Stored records
§ §
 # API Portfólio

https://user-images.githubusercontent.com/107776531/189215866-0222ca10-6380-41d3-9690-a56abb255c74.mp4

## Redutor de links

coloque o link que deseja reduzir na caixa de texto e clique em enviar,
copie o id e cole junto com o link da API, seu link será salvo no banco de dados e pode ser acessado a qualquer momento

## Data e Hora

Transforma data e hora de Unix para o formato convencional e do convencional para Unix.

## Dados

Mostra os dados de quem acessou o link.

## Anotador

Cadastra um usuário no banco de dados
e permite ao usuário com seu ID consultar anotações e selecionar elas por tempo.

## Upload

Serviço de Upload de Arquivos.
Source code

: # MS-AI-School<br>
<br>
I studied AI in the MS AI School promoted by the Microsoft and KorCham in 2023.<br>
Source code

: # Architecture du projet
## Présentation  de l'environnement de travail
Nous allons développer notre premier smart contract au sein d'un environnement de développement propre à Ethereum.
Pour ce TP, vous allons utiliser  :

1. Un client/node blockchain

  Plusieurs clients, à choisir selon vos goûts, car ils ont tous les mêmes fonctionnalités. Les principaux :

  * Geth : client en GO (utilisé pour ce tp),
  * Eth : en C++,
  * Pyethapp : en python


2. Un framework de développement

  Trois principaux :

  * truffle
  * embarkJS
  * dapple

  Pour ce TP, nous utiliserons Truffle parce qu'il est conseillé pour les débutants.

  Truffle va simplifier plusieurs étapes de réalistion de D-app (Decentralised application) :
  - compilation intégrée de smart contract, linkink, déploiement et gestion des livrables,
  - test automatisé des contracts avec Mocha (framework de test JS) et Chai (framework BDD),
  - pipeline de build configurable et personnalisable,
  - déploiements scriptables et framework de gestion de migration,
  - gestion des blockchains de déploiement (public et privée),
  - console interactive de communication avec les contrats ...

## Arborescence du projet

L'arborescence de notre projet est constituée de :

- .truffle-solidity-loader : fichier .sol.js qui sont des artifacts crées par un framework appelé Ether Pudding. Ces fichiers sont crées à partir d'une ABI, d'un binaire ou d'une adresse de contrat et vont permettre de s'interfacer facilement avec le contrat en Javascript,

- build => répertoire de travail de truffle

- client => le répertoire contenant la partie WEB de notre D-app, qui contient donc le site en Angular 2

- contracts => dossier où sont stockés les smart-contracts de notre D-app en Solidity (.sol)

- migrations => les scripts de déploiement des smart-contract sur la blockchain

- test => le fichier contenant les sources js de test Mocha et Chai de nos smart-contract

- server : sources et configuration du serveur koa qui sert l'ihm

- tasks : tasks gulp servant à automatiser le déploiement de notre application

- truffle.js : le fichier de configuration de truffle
§ §
_ABOUT THIS EXERCISE_.
Tell how many lines above contain the word "sont". Give the number alone.

_RESPONSE FOR THIS EXERCISE_.
2